Question 12: Which typed of specialized hardware do you use on a regular basis?
Question 13: Approximately how many times have you used a TPU (Tensor Processing Unit)?

Q11 + labs(title = "Type of Computing Platform Used", x = "Computing Platform") + theme(plot.title = element_text(hjust = 0.5)) + coord_flip()

Q12 + labs(title = "Specialized Hardware Use", x = "Hardware Type") + theme(plot.title = element_text(hjust = 0.5))

Q13 + labs(title = "Use of TPUs", x = "# of Times") + theme(plot.title = element_text(hjust = 0.5))

Question 19: Which of the following natural processing (NLP) methods do you use on a regular basis?
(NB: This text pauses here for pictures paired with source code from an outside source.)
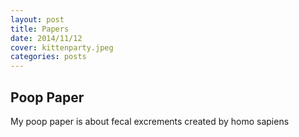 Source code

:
 ```yaml
---
layout: post
title: Papers
date: 2014/11/12
cover: kittenparty.jpeg
categories: posts
---
```


## Poop Paper

My poop paper is about fecal excrements created by homo sapiens


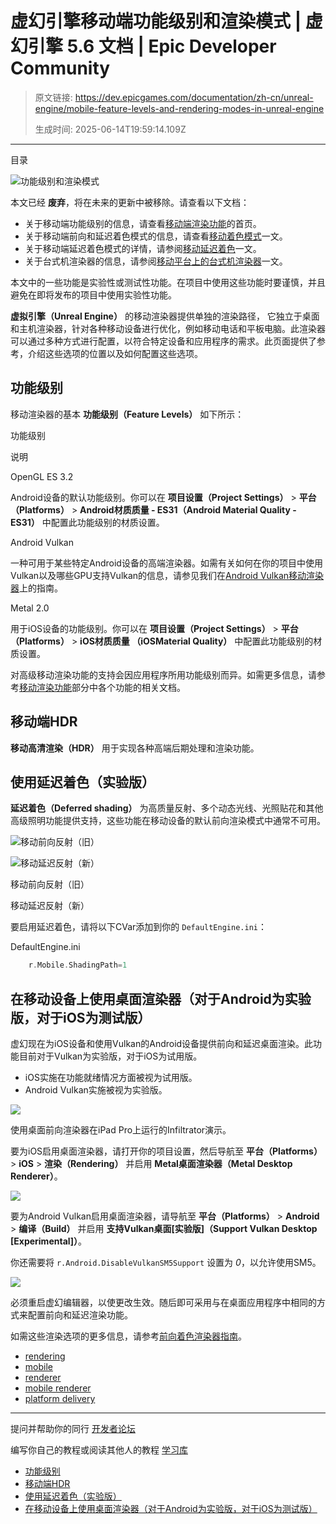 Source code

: # 虚幻引擎移动端功能级别和渲染模式 | 虚幻引擎 5.6 文档 | Epic Developer Community

> 原文链接: https://dev.epicgames.com/documentation/zh-cn/unreal-engine/mobile-feature-levels-and-rendering-modes-in-unreal-engine
> 
> 生成时间: 2025-06-14T19:59:14.109Z

---

目录

![功能级别和渲染模式](https://dev.epicgames.com/community/api/documentation/image/761d50ae-01fd-448e-92c0-5522fc58399d?resizing_type=fill&width=1920&height=335)

本文已经 **废弃**，将在未来的更新中被移除。请查看以下文档：

-   关于移动端功能级别的信息，请查看[移动端渲染功能](/documentation/zh-cn/unreal-engine/rendering-features-for-mobile-games-in-unreal-engine)的首页。
-   关于移动端前向和延迟着色模式的信息，请查看[移动着色模式](/documentation/zh-cn/unreal-engine/mobile-rendering-and-shading-modes-for-unreal-engine)一文。
-   关于移动端延迟着色模式的详情，请参阅[移动延迟着色](/documentation/zh-cn/unreal-engine/using-the-mobile-deferred-shading-mode-in-unreal-engine)一文。
-   关于台式机渲染器的信息，请参阅[移动平台上的台式机渲染器](/documentation/zh-cn/unreal-engine/using-the-desktop-renderer-on-mobile-in-unreal-engine)一文。

本文中的一些功能是实验性或测试性功能。在项目中使用这些功能时要谨慎，并且避免在即将发布的项目中使用实验性功能。

**虚拟引擎（Unreal Engine）** 的移动渲染器提供单独的渲染路径， 它独立于桌面和主机渲染器，针对各种移动设备进行优化，例如移动电话和平板电脑。此渲染器可以通过多种方式进行配置，以符合特定设备和应用程序的需求。此页面提供了参考，介绍这些选项的位置以及如何配置这些选项。

## 功能级别

移动渲染器的基本 **功能级别（Feature Levels）** 如下所示：

功能级别

说明

OpenGL ES 3.2

Android设备的默认功能级别。你可以在 **项目设置（Project Settings）** > **平台（Platforms）** > **Android材质质量 - ES31（Android Material Quality - ES31）** 中配置此功能级别的材质设置。

Android Vulkan

一种可用于某些特定Android设备的高端渲染器。如需有关如何在你的项目中使用Vulkan以及哪些GPU支持Vulkan的信息，请参见我们在[Android Vulkan移动渲染器](/documentation/zh-cn/unreal-engine/using-the-android-vulkan-mobile-renderer-in-unreal-engine)上的指南。

Metal 2.0

用于iOS设备的功能级别。你可以在 **项目设置（Project Settings）** > **平台（Platforms）** > **iOS材质质量 （iOSMaterial Quality）** 中配置此功能级别的材质设置。

对高级移动渲染功能的支持会因应用程序所用功能级别而异。如需更多信息，请参考[移动渲染功能](/documentation/zh-cn/unreal-engine/rendering-features-for-mobile-games-in-unreal-engine)部分中各个功能的相关文档。

## 移动端HDR

**移动高清渲染（HDR）** 用于实现各种高端后期处理和渲染功能。

## 使用延迟着色（实验版）

**延迟着色（Deferred shading）** 为高质量反射、多个动态光线、光照贴花和其他高级照明功能提供支持，这些功能在移动设备的默认前向渲染模式中通常不可用。

![移动前向反射（旧）](https://d1iv7db44yhgxn.cloudfront.net/documentation/images/0cc4e16d-2c6d-414f-9c9f-c33f00fa9a7c/mobilerenderingold.png)

![移动延迟反射（新）](https://d1iv7db44yhgxn.cloudfront.net/documentation/images/dcd18f75-7790-408b-8000-9bb98e96f815/mobilerenderingnew.png)

移动前向反射（旧）

移动延迟反射（新）

要启用延迟着色，请将以下CVar添加到你的 `DefaultEngine.ini`：

DefaultEngine.ini

```cpp
	r.Mobile.ShadingPath=1

```

## 在移动设备上使用桌面渲染器（对于Android为实验版，对于iOS为测试版）

虚幻现在为iOS设备和使用Vulkan的Android设备提供前向和延迟桌面渲染。此功能目前对于Vulkan为实验版，对于iOS为试用版。

-   iOS实施在功能就绪情况方面被视为试用版。
-   Android Vulkan实施被视为实验版。

![](https://d1iv7db44yhgxn.cloudfront.net/documentation/images/04c82c51-6cf3-4ccb-80d8-816df719ed0b/ipadusingdefferedrender.png)

使用桌面前向渲染器在iPad Pro上运行的Infiltrator演示。

要为iOS启用桌面渲染器，请打开你的项目设置，然后导航至 **平台（Platforms）** > **iOS** > **渲染（Rendering）** 并启用 **Metal桌面渲染器（Metal Desktop Renderer）**。

![](https://d1iv7db44yhgxn.cloudfront.net/documentation/images/65b34a35-e7f0-4250-a1dc-d658c5830ef4/enablerenderingdesktop.png)

要为Android Vulkan启用桌面渲染器，请导航至 **平台（Platforms）** > **Android** > **编译（Build）** 并启用 **支持Vulkan桌面\[实验版\]（Support Vulkan Desktop \[Experimental\]）**。

你还需要将 `r.Android.DisableVulkanSM5Support` 设置为 *0*，以允许使用SM5。

![](https://d1iv7db44yhgxn.cloudfront.net/documentation/images/5ddc3392-6bbd-4b76-906d-14d865e3e6bd/supportvulkan.png)

必须重启虚幻编辑器，以使更改生效。随后即可采用与在桌面应用程序中相同的方式来配置前向和延迟渲染功能。

如需这些渲染选项的更多信息，请参考[前向着色渲染器指南](/documentation/zh-cn/unreal-engine/forward-shading-renderer-in-unreal-engine)。

-   [rendering](https://dev.epicgames.com/community/search?query=rendering)
-   [mobile](https://dev.epicgames.com/community/search?query=mobile)
-   [renderer](https://dev.epicgames.com/community/search?query=renderer)
-   [mobile renderer](https://dev.epicgames.com/community/search?query=mobile%20renderer)
-   [platform delivery](https://dev.epicgames.com/community/search?query=platform%20delivery)

* * *

提问并帮助你的同行 [开发者论坛](https://forums.unrealengine.com/categories?tag=unreal-engine)

编写你自己的教程或阅读其他人的教程 [学习库](https://dev.epicgames.com/community/unreal-engine/learning)

-   [功能级别](/documentation/zh-cn/unreal-engine/mobile-feature-levels-and-rendering-modes-in-unreal-engine#%E5%8A%9F%E8%83%BD%E7%BA%A7%E5%88%AB)
-   [移动端HDR](/documentation/zh-cn/unreal-engine/mobile-feature-levels-and-rendering-modes-in-unreal-engine#%E7%A7%BB%E5%8A%A8%E7%AB%AFhdr)
-   [使用延迟着色（实验版）](/documentation/zh-cn/unreal-engine/mobile-feature-levels-and-rendering-modes-in-unreal-engine#%E4%BD%BF%E7%94%A8%E5%BB%B6%E8%BF%9F%E7%9D%80%E8%89%B2%EF%BC%88%E5%AE%9E%E9%AA%8C%E7%89%88%EF%BC%89)
-   [在移动设备上使用桌面渲染器（对于Android为实验版，对于iOS为测试版）](/documentation/zh-cn/unreal-engine/mobile-feature-levels-and-rendering-modes-in-unreal-engine#%E5%9C%A8%E7%A7%BB%E5%8A%A8%E8%AE%BE%E5%A4%87%E4%B8%8A%E4%BD%BF%E7%94%A8%E6%A1%8C%E9%9D%A2%E6%B8%B2%E6%9F%93%E5%99%A8%EF%BC%88%E5%AF%B9%E4%BA%8Eandroid%E4%B8%BA%E5%AE%9E%E9%AA%8C%E7%89%88%EF%BC%8C%E5%AF%B9%E4%BA%8Eios%E4%B8%BA%E6%B5%8B%E8%AF%95%E7%89%88%EF%BC%89)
Q19 + labs(title = "Natural Processing Methods", x = "NLP") + theme(plot.title = element_text(hjust = 0.5))

Summary

In this project, I used R’s tidyverse package to explore the first 20 questions of Kaggle’s 2020 Survey. I created simple bar charts to compare the different responses. From this simple descriptive analysis, it can be determined that alot of Kaggle’s users are young, male students, many of whom are from India. Many program with Python and use the matplot library, but have little machine learning experience. Many are planning to or already have a Bachelor or Masters degree.